> [Activity]: For the data that follows, report how many lines contain the word "smallest", and nothing else.

____

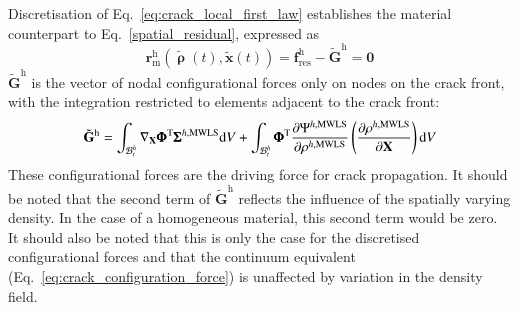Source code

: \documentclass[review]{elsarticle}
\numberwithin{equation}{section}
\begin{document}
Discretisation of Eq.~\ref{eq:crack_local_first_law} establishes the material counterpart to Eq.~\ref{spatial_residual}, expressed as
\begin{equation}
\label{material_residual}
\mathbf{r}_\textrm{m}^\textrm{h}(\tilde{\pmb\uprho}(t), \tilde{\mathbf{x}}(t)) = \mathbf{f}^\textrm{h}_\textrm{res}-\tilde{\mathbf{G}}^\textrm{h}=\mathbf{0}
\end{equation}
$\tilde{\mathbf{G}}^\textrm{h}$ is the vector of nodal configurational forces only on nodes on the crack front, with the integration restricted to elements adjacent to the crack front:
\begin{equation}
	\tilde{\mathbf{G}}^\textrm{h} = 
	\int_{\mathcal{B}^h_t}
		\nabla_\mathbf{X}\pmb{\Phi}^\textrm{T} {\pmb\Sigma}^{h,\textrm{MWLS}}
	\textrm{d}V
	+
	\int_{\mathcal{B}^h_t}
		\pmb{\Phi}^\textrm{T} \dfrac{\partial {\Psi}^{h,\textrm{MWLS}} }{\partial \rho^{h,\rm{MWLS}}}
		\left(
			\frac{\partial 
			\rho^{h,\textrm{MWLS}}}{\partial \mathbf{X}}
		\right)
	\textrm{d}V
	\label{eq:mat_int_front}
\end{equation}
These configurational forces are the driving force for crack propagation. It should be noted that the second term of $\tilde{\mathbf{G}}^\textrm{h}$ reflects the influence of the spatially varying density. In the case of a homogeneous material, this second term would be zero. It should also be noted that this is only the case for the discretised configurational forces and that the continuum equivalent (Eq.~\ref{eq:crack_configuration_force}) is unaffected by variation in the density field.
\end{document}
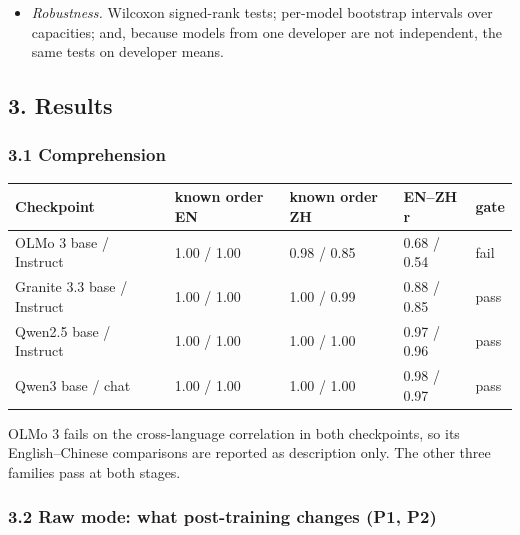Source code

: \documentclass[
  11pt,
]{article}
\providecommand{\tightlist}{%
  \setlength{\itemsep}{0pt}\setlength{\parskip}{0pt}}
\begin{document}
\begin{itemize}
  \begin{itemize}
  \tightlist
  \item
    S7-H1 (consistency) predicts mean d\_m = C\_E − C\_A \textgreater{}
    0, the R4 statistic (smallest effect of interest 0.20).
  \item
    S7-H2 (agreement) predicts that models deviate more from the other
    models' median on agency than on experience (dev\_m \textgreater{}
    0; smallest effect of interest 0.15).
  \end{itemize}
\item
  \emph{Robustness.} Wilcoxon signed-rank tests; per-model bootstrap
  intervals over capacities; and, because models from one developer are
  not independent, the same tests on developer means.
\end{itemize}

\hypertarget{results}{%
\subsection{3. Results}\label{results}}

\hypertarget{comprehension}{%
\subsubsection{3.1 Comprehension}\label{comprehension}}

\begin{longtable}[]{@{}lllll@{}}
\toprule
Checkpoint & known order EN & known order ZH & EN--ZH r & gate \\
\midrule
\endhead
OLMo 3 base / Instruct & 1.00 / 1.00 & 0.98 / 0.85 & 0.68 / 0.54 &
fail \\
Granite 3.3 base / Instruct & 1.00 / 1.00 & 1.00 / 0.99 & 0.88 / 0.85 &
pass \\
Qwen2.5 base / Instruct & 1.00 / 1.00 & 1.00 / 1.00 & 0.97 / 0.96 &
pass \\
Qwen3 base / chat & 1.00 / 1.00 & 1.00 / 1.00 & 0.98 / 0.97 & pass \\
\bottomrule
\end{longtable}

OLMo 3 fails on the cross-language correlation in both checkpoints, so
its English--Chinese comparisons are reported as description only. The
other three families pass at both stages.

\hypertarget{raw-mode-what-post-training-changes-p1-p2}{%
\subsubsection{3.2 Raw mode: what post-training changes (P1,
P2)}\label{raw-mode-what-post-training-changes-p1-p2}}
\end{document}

____

> [Written solution]: 2